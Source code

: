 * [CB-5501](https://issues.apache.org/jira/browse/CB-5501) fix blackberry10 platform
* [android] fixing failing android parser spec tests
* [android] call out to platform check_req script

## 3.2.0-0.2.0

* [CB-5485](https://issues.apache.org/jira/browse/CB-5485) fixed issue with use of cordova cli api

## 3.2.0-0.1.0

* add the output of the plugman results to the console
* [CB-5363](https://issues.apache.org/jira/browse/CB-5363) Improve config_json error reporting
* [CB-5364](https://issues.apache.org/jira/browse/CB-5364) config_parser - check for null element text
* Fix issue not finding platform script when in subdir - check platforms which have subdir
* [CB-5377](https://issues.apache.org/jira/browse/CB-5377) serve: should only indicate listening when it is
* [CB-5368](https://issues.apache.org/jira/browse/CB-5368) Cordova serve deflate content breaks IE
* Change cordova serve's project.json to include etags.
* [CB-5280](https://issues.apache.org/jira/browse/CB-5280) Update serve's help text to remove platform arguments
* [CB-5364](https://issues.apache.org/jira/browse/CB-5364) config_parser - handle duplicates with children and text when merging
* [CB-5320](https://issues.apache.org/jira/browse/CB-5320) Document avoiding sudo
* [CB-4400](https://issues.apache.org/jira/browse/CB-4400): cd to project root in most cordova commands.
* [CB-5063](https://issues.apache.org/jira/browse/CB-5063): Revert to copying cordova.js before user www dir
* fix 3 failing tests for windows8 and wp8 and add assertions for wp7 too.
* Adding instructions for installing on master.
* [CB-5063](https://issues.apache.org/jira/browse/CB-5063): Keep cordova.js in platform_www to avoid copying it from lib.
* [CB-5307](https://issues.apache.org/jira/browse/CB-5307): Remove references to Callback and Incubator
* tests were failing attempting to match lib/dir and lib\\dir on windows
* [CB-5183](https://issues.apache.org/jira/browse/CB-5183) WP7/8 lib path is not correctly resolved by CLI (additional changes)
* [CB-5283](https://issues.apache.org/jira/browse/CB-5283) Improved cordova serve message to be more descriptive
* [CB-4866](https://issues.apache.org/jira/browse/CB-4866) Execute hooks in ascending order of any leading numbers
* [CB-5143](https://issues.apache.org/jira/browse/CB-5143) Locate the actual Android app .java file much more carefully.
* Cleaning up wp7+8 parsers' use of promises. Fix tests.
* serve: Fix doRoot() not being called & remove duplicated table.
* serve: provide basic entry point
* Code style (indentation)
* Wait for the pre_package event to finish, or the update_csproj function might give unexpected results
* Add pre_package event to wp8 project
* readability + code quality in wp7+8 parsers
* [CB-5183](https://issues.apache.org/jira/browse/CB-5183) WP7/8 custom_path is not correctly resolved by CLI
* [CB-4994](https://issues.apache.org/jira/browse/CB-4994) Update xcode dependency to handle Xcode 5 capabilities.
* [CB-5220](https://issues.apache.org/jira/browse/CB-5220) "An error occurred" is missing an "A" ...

## What you are asked to do
Reproduce every line of the material exactly.

## Result of the task
Source code

: * [CB-5501](https://issues.apache.org/jira/browse/CB-5501) fix blackberry10 platform
* [android] fixing failing android parser spec tests
* [android] call out to platform check_req script

## 3.2.0-0.2.0

* [CB-5485](https://issues.apache.org/jira/browse/CB-5485) fixed issue with use of cordova cli api

## 3.2.0-0.1.0

* add the output of the plugman results to the console
* [CB-5363](https://issues.apache.org/jira/browse/CB-5363) Improve config_json error reporting
* [CB-5364](https://issues.apache.org/jira/browse/CB-5364) config_parser - check for null element text
* Fix issue not finding platform script when in subdir - check platforms which have subdir
* [CB-5377](https://issues.apache.org/jira/browse/CB-5377) serve: should only indicate listening when it is
* [CB-5368](https://issues.apache.org/jira/browse/CB-5368) Cordova serve deflate content breaks IE
* Change cordova serve's project.json to include etags.
* [CB-5280](https://issues.apache.org/jira/browse/CB-5280) Update serve's help text to remove platform arguments
* [CB-5364](https://issues.apache.org/jira/browse/CB-5364) config_parser - handle duplicates with children and text when merging
* [CB-5320](https://issues.apache.org/jira/browse/CB-5320) Document avoiding sudo
* [CB-4400](https://issues.apache.org/jira/browse/CB-4400): cd to project root in most cordova commands.
* [CB-5063](https://issues.apache.org/jira/browse/CB-5063): Revert to copying cordova.js before user www dir
* fix 3 failing tests for windows8 and wp8 and add assertions for wp7 too.
* Adding instructions for installing on master.
* [CB-5063](https://issues.apache.org/jira/browse/CB-5063): Keep cordova.js in platform_www to avoid copying it from lib.
* [CB-5307](https://issues.apache.org/jira/browse/CB-5307): Remove references to Callback and Incubator
* tests were failing attempting to match lib/dir and lib\\dir on windows
* [CB-5183](https://issues.apache.org/jira/browse/CB-5183) WP7/8 lib path is not correctly resolved by CLI (additional changes)
* [CB-5283](https://issues.apache.org/jira/browse/CB-5283) Improved cordova serve message to be more descriptive
* [CB-4866](https://issues.apache.org/jira/browse/CB-4866) Execute hooks in ascending order of any leading numbers
* [CB-5143](https://issues.apache.org/jira/browse/CB-5143) Locate the actual Android app .java file much more carefully.
* Cleaning up wp7+8 parsers' use of promises. Fix tests.
* serve: Fix doRoot() not being called & remove duplicated table.
* serve: provide basic entry point
* Code style (indentation)
* Wait for the pre_package event to finish, or the update_csproj function might give unexpected results
* Add pre_package event to wp8 project
* readability + code quality in wp7+8 parsers
* [CB-5183](https://issues.apache.org/jira/browse/CB-5183) WP7/8 custom_path is not correctly resolved by CLI
* [CB-4994](https://issues.apache.org/jira/browse/CB-4994) Update xcode dependency to handle Xcode 5 capabilities.
* [CB-5220](https://issues.apache.org/jira/browse/CB-5220) "An error occurred" is missing an "A" ...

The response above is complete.